Saved data entries:
_ _ _ _ _

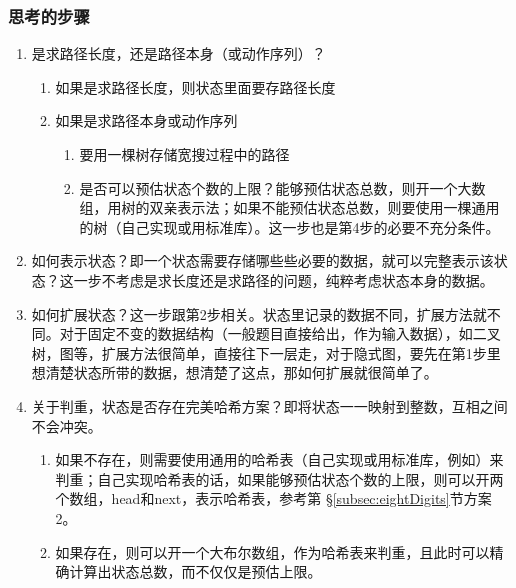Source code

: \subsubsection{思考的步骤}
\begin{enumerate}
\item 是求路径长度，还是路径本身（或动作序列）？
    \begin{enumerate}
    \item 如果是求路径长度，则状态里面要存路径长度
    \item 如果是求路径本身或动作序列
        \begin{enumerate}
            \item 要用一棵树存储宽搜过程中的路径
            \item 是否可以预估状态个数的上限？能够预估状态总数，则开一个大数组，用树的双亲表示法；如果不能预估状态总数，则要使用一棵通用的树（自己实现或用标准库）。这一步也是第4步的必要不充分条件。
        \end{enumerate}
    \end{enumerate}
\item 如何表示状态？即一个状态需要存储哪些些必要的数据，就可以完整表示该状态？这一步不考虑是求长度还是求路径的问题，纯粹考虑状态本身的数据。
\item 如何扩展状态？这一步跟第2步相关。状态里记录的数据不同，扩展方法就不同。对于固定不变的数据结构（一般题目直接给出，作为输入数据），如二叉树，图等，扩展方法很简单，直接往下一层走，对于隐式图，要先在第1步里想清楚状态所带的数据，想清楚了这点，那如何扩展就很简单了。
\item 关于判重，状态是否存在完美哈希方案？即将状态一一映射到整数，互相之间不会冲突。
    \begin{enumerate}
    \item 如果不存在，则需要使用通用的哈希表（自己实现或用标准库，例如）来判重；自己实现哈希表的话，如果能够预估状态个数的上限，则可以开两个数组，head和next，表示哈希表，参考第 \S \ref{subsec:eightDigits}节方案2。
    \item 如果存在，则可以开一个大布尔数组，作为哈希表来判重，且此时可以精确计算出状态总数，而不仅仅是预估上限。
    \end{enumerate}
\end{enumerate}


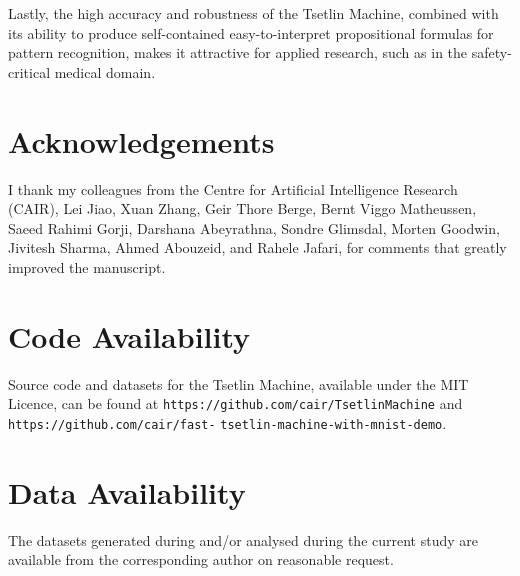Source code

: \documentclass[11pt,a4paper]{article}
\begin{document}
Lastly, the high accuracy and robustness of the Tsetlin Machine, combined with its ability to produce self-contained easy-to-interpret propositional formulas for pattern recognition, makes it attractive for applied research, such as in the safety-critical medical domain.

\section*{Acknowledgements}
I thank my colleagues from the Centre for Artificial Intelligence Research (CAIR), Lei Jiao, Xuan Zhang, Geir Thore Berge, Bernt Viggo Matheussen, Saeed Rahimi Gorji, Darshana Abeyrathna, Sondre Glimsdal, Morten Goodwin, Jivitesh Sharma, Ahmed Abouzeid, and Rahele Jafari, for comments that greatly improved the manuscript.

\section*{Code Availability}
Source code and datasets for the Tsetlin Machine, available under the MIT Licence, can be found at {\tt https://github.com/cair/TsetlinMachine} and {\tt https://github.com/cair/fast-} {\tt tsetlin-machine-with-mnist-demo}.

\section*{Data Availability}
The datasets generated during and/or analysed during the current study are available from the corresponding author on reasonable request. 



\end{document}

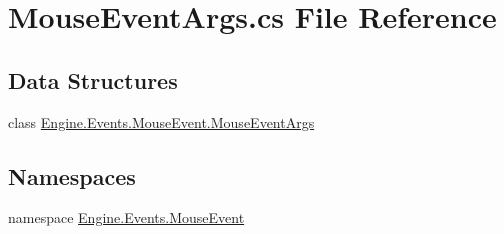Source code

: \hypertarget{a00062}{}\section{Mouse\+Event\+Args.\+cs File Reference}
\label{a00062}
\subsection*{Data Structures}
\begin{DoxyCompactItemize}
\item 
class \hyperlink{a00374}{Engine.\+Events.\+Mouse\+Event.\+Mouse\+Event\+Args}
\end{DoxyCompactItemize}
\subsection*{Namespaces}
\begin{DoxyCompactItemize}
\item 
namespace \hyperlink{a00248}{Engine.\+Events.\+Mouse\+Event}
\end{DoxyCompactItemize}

_ _ _ _ _

* [WORK REQUEST] Could you restate the entries word for word, skipping any pictures?

* [ANSWER FOR THIS EXERCISE]
Source code

: \subsubsection{思考的步骤}
\begin{enumerate}
\item 是求路径长度，还是路径本身（或动作序列）？
    \begin{enumerate}
    \item 如果是求路径长度，则状态里面要存路径长度
    \item 如果是求路径本身或动作序列
        \begin{enumerate}
            \item 要用一棵树存储宽搜过程中的路径
            \item 是否可以预估状态个数的上限？能够预估状态总数，则开一个大数组，用树的双亲表示法；如果不能预估状态总数，则要使用一棵通用的树（自己实现或用标准库）。这一步也是第4步的必要不充分条件。
        \end{enumerate}
    \end{enumerate}
\item 如何表示状态？即一个状态需要存储哪些些必要的数据，就可以完整表示该状态？这一步不考虑是求长度还是求路径的问题，纯粹考虑状态本身的数据。
\item 如何扩展状态？这一步跟第2步相关。状态里记录的数据不同，扩展方法就不同。对于固定不变的数据结构（一般题目直接给出，作为输入数据），如二叉树，图等，扩展方法很简单，直接往下一层走，对于隐式图，要先在第1步里想清楚状态所带的数据，想清楚了这点，那如何扩展就很简单了。
\item 关于判重，状态是否存在完美哈希方案？即将状态一一映射到整数，互相之间不会冲突。
    \begin{enumerate}
    \item 如果不存在，则需要使用通用的哈希表（自己实现或用标准库，例如）来判重；自己实现哈希表的话，如果能够预估状态个数的上限，则可以开两个数组，head和next，表示哈希表，参考第 \S \ref{subsec:eightDigits}节方案2。
    \item 如果存在，则可以开一个大布尔数组，作为哈希表来判重，且此时可以精确计算出状态总数，而不仅仅是预估上限。
    \end{enumerate}
\end{enumerate}


Source code

: \documentclass[11pt,a4paper]{article}
\begin{document}
Lastly, the high accuracy and robustness of the Tsetlin Machine, combined with its ability to produce self-contained easy-to-interpret propositional formulas for pattern recognition, makes it attractive for applied research, such as in the safety-critical medical domain.

\section*{Acknowledgements}
I thank my colleagues from the Centre for Artificial Intelligence Research (CAIR), Lei Jiao, Xuan Zhang, Geir Thore Berge, Bernt Viggo Matheussen, Saeed Rahimi Gorji, Darshana Abeyrathna, Sondre Glimsdal, Morten Goodwin, Jivitesh Sharma, Ahmed Abouzeid, and Rahele Jafari, for comments that greatly improved the manuscript.

\section*{Code Availability}
Source code and datasets for the Tsetlin Machine, available under the MIT Licence, can be found at {\tt https://github.com/cair/TsetlinMachine} and {\tt https://github.com/cair/fast-} {\tt tsetlin-machine-with-mnist-demo}.

\section*{Data Availability}
The datasets generated during and/or analysed during the current study are available from the corresponding author on reasonable request. 



\end{document}

Source code

: \hypertarget{a00062}{}\section{Mouse\+Event\+Args.\+cs File Reference}
\label{a00062}
\subsection*{Data Structures}
\begin{DoxyCompactItemize}
\item 
class \hyperlink{a00374}{Engine.\+Events.\+Mouse\+Event.\+Mouse\+Event\+Args}
\end{DoxyCompactItemize}
\subsection*{Namespaces}
\begin{DoxyCompactItemize}
\item 
namespace \hyperlink{a00248}{Engine.\+Events.\+Mouse\+Event}
\end{DoxyCompactItemize}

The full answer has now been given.